Work to complete: Copy all lines of the listing that include the string "ESPN".

══════

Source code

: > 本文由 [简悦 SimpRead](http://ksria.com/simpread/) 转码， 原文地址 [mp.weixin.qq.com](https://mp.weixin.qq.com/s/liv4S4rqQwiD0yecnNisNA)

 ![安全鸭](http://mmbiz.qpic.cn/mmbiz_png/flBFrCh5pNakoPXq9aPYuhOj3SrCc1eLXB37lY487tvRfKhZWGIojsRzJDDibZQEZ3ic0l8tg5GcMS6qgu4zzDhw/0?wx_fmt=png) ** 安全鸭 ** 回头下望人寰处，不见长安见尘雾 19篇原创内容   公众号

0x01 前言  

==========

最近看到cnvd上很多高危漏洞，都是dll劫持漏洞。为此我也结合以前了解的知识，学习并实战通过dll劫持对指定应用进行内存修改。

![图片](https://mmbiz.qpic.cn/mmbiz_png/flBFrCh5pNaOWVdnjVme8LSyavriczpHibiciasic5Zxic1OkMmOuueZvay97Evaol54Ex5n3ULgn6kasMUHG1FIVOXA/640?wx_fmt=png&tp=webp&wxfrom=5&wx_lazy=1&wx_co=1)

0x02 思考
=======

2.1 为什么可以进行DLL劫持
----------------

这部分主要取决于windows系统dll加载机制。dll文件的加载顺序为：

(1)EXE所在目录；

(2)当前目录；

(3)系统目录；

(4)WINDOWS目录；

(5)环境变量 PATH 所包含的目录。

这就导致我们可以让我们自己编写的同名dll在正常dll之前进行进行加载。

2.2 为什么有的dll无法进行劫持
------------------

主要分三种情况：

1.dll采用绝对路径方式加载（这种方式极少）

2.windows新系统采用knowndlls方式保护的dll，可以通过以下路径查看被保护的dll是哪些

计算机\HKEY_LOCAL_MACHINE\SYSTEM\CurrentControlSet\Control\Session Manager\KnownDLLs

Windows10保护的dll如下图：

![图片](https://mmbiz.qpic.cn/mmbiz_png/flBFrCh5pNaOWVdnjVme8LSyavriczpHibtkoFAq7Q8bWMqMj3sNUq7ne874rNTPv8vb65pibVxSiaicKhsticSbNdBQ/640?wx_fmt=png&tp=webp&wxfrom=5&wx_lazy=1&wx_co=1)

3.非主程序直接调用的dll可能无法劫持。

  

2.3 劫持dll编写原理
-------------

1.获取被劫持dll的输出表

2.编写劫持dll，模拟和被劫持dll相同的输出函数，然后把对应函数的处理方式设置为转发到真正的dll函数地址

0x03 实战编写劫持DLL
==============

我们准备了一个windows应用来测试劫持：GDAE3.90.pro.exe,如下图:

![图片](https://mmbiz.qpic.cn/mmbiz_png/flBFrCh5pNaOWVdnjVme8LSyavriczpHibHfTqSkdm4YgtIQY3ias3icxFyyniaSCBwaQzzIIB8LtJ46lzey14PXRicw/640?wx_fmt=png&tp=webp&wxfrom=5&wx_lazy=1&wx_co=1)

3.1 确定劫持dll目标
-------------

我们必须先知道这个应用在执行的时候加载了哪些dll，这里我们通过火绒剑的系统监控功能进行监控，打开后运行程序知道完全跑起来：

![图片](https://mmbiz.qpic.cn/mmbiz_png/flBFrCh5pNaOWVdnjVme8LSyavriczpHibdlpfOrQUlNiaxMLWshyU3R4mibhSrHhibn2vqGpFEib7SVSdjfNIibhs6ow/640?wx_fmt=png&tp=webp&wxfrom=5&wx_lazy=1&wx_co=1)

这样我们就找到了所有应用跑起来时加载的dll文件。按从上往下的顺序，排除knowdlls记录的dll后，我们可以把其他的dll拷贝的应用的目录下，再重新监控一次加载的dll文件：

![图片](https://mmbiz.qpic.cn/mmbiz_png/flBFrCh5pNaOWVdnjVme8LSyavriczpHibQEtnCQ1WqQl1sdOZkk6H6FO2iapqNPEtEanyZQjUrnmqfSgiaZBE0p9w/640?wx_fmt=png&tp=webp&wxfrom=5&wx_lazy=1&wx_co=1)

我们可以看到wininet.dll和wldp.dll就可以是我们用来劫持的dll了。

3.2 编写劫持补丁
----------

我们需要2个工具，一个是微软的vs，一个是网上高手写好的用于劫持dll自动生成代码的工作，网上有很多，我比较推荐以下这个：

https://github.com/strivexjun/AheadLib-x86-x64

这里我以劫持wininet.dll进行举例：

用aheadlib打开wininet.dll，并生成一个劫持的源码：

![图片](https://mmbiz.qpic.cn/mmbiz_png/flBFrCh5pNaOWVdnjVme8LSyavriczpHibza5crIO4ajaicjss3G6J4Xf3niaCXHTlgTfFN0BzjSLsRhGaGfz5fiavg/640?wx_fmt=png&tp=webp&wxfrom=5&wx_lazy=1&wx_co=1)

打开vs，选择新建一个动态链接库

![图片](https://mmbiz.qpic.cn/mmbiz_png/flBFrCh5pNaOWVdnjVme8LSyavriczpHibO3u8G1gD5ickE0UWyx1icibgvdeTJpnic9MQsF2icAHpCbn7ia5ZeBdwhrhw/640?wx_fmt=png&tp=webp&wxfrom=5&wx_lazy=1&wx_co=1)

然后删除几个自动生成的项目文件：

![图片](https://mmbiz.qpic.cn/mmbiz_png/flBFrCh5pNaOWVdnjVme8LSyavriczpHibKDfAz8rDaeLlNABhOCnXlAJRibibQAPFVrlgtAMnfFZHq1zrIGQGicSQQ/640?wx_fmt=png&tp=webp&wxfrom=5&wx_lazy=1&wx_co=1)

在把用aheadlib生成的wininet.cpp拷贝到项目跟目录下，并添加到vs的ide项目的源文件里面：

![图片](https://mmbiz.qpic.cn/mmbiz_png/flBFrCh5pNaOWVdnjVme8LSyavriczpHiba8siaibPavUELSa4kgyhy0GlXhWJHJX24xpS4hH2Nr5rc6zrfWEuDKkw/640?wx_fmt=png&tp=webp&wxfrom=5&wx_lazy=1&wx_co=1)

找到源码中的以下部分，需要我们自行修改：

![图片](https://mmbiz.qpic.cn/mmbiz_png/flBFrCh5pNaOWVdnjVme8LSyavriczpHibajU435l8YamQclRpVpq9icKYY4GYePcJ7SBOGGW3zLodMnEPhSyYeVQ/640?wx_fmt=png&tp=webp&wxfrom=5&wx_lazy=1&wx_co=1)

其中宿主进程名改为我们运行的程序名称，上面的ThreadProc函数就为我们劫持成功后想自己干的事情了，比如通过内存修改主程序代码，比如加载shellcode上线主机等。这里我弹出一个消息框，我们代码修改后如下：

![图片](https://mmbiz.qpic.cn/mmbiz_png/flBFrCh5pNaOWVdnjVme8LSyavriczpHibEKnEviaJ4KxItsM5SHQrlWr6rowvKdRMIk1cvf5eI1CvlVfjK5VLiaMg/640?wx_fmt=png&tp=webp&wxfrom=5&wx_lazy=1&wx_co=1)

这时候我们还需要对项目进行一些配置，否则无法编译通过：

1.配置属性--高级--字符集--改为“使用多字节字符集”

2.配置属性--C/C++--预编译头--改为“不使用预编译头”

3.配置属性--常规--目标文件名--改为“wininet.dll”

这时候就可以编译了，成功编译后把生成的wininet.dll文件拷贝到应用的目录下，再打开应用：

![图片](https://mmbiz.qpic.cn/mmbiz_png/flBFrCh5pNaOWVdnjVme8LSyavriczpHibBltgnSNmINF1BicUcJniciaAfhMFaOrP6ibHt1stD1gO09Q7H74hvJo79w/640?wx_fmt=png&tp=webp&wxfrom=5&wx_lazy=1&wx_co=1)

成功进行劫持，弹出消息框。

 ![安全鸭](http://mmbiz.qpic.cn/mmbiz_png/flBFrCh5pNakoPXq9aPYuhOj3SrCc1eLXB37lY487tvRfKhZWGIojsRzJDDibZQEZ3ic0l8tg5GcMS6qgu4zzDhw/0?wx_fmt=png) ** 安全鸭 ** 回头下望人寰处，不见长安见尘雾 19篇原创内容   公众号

══════

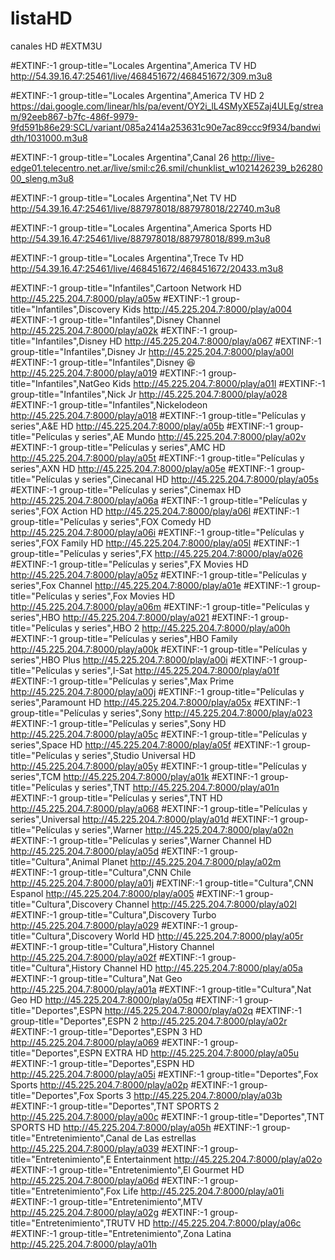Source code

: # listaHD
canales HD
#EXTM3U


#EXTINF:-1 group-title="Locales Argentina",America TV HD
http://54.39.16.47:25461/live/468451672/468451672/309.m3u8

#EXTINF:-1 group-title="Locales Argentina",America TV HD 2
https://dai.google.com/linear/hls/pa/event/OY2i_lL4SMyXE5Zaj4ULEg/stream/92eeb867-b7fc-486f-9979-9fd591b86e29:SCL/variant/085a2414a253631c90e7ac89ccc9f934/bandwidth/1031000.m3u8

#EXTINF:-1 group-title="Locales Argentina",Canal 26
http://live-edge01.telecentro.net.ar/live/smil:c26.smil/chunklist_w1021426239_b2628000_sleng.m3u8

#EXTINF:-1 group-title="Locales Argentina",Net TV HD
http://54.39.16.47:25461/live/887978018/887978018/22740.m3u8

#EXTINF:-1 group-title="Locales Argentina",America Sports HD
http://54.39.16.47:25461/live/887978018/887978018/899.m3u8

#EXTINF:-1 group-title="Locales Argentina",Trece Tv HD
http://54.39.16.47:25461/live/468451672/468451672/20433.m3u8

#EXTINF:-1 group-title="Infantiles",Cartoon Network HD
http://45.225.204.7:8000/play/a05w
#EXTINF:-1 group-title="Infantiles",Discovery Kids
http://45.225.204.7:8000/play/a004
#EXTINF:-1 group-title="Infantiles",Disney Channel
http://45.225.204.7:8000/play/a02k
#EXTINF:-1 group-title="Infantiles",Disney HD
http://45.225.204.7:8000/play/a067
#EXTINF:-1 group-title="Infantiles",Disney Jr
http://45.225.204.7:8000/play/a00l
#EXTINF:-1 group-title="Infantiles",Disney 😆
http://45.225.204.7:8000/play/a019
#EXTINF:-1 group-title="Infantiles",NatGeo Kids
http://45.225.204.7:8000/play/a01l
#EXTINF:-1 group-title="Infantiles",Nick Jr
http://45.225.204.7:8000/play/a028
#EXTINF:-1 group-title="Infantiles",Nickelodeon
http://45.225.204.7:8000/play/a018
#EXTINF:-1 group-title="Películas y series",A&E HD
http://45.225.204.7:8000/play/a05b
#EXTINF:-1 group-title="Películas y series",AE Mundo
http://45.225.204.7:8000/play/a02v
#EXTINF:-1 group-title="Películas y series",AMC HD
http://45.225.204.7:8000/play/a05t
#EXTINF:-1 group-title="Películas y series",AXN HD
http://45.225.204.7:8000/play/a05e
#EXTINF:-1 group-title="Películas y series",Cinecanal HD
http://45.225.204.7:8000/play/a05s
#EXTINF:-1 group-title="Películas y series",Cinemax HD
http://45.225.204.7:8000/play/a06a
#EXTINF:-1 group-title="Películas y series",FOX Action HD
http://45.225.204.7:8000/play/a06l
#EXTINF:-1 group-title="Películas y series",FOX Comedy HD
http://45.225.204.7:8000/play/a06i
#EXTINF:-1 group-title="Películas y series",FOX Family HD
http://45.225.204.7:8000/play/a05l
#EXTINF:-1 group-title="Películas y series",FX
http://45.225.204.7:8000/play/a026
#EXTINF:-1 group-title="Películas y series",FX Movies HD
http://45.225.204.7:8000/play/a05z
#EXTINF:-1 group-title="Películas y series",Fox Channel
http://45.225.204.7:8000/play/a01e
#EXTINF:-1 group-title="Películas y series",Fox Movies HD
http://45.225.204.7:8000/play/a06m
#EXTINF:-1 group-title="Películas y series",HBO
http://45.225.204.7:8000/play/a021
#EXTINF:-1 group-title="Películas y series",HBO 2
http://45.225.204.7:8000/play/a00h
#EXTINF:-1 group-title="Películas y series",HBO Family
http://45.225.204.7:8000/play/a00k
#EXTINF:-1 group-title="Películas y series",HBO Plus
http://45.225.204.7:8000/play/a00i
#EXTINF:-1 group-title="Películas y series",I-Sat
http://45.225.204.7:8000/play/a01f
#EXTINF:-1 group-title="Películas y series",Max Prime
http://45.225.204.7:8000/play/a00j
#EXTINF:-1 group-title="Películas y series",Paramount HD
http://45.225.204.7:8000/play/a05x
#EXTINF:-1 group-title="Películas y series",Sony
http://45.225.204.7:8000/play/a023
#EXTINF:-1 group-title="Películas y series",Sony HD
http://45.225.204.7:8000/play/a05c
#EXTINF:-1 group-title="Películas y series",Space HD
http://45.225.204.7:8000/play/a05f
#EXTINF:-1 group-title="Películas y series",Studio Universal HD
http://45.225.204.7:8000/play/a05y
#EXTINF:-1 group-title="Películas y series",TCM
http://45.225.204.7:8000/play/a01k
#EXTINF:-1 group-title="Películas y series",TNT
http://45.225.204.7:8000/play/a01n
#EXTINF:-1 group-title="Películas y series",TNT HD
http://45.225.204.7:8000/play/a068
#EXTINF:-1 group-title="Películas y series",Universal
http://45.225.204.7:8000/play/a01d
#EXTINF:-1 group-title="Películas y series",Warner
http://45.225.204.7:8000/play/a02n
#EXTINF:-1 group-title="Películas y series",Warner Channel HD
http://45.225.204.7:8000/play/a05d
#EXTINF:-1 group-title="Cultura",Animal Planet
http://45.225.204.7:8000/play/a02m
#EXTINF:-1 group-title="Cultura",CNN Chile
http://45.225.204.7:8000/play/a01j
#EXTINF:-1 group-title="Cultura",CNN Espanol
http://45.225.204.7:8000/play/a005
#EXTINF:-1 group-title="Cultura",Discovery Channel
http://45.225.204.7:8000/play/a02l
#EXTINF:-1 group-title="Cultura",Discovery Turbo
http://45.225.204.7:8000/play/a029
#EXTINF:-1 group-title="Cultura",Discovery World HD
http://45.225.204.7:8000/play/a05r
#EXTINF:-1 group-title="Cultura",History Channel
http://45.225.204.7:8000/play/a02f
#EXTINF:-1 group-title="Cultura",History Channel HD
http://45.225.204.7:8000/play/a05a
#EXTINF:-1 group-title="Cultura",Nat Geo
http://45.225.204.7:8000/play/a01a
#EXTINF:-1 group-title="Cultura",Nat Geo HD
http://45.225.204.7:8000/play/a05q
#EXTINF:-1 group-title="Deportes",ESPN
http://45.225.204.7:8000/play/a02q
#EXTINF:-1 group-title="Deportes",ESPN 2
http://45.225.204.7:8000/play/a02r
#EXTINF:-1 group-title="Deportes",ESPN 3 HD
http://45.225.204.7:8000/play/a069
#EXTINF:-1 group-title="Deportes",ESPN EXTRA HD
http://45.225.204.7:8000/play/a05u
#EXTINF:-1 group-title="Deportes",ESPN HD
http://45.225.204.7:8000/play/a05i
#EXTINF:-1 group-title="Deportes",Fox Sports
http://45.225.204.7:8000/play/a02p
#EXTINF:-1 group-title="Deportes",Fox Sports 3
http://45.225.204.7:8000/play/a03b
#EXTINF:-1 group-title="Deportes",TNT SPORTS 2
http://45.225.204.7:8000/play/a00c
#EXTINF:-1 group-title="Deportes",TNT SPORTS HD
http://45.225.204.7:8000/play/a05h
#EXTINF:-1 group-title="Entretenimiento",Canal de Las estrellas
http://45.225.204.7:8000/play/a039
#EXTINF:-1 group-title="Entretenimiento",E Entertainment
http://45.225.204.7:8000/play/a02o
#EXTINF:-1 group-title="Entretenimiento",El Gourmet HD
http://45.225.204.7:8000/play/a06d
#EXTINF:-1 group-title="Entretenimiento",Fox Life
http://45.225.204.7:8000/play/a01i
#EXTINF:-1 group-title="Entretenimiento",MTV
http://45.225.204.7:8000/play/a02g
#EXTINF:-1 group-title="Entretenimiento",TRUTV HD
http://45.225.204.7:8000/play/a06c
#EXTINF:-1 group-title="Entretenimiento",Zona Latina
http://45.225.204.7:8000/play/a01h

══════

Result below:
#EXTINF:-1 group-title="Deportes",ESPN
#EXTINF:-1 group-title="Deportes",ESPN 2
#EXTINF:-1 group-title="Deportes",ESPN 3 HD
#EXTINF:-1 group-title="Deportes",ESPN EXTRA HD
#EXTINF:-1 group-title="Deportes",ESPN HD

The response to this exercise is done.